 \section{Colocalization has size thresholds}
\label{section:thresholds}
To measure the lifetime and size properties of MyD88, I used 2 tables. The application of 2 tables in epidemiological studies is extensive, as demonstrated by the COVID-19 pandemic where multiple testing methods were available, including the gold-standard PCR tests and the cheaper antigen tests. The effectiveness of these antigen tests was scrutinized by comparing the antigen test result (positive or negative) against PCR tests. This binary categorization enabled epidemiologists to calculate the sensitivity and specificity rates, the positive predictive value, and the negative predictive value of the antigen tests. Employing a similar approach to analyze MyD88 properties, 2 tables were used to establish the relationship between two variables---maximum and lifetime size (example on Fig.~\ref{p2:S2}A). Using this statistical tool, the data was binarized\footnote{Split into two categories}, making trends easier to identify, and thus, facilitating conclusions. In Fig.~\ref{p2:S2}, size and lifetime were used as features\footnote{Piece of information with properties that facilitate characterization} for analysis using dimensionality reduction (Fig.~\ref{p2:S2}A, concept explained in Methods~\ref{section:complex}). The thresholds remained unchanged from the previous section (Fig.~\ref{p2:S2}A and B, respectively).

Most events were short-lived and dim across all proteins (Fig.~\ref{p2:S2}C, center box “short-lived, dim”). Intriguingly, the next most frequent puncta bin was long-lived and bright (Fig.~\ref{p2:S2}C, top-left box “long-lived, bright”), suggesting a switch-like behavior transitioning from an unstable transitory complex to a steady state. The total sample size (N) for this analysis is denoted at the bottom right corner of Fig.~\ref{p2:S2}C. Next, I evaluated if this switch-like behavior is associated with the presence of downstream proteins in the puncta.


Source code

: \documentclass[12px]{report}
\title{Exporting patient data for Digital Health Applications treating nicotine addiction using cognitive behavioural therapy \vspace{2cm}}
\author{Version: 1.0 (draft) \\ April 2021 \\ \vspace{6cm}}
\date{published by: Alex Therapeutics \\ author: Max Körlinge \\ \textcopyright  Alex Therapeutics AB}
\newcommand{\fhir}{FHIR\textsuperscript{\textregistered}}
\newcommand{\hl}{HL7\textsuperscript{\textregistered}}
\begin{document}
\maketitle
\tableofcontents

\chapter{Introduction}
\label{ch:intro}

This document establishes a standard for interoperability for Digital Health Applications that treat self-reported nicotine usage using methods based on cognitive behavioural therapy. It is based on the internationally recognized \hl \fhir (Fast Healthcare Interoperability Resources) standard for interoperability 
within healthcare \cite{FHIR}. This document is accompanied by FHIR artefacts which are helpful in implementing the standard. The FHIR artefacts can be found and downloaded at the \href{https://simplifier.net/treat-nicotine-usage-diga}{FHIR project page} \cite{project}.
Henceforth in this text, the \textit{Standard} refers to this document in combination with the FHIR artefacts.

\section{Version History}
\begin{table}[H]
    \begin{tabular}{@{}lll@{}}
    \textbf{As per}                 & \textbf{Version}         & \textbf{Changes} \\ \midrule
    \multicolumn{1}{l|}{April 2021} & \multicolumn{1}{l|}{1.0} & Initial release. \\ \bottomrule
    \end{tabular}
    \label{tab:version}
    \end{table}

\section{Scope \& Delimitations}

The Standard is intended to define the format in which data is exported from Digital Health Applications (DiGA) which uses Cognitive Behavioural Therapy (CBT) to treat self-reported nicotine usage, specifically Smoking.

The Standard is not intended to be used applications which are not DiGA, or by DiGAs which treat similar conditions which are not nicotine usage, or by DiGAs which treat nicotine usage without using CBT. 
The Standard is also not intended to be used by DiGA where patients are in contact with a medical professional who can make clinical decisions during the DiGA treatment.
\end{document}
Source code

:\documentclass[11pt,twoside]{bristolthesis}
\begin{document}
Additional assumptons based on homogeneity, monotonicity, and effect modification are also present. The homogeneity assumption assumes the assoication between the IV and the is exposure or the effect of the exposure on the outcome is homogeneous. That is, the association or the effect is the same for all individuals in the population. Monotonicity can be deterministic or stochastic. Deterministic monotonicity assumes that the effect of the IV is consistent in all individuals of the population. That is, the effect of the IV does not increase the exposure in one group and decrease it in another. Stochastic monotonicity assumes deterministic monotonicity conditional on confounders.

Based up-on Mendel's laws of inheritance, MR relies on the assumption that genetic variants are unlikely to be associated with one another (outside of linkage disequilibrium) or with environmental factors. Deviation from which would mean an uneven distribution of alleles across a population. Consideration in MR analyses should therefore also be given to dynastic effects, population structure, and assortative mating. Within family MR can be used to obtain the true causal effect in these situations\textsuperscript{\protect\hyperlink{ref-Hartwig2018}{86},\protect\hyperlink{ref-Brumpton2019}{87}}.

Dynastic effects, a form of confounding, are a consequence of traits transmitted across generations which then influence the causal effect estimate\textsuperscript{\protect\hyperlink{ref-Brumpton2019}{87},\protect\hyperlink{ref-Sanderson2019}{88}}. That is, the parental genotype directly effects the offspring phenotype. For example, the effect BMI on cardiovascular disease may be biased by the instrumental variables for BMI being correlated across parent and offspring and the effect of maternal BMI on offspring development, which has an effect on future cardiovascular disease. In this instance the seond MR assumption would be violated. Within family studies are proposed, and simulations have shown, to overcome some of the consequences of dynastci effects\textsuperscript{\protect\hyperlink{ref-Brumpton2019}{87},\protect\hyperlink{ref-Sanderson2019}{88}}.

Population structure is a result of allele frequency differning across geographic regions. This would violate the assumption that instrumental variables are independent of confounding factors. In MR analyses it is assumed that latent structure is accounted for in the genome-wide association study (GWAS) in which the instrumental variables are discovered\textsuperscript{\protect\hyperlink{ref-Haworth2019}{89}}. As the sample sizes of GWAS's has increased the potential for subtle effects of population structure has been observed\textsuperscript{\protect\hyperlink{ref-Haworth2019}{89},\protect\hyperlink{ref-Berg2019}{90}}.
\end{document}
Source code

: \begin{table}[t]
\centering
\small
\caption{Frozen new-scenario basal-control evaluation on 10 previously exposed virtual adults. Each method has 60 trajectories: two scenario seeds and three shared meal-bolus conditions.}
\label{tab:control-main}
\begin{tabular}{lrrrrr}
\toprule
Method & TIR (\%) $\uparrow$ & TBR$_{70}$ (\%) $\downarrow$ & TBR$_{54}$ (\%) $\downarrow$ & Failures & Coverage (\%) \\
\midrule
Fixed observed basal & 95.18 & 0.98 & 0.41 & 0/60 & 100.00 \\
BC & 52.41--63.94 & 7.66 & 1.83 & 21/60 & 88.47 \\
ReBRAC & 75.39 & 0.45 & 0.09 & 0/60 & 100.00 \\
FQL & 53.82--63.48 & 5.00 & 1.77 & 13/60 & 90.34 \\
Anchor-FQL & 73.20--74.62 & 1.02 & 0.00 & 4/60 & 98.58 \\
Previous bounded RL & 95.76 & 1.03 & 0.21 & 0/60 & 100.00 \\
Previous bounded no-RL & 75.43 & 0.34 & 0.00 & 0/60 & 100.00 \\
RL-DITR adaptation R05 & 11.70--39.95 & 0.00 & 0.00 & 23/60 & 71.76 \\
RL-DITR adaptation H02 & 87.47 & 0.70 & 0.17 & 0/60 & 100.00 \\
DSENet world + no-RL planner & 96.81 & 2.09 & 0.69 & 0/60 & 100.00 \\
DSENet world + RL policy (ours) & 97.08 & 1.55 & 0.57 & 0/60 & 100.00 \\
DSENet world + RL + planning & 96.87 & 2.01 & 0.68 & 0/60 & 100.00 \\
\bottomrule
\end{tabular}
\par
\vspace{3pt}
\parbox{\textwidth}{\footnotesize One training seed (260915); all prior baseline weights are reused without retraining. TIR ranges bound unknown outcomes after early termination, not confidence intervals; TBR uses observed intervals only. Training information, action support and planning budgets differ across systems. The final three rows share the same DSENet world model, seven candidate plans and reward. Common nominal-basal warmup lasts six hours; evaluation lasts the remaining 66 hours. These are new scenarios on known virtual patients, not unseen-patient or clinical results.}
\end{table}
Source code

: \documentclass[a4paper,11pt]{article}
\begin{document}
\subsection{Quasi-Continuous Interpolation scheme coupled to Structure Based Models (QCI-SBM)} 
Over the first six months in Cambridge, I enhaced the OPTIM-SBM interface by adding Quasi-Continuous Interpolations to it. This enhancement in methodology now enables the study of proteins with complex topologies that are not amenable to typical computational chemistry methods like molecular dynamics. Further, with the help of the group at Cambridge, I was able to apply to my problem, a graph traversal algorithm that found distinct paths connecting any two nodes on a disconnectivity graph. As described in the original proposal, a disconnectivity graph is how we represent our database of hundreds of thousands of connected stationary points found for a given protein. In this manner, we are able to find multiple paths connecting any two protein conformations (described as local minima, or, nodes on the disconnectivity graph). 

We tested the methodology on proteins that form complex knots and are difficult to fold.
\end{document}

★ ★ ★

** YOUR TASK **
The answer to this exercise is one number: how many lines of the records above contain the string "midrule".

** SOLUTION BELOW **
2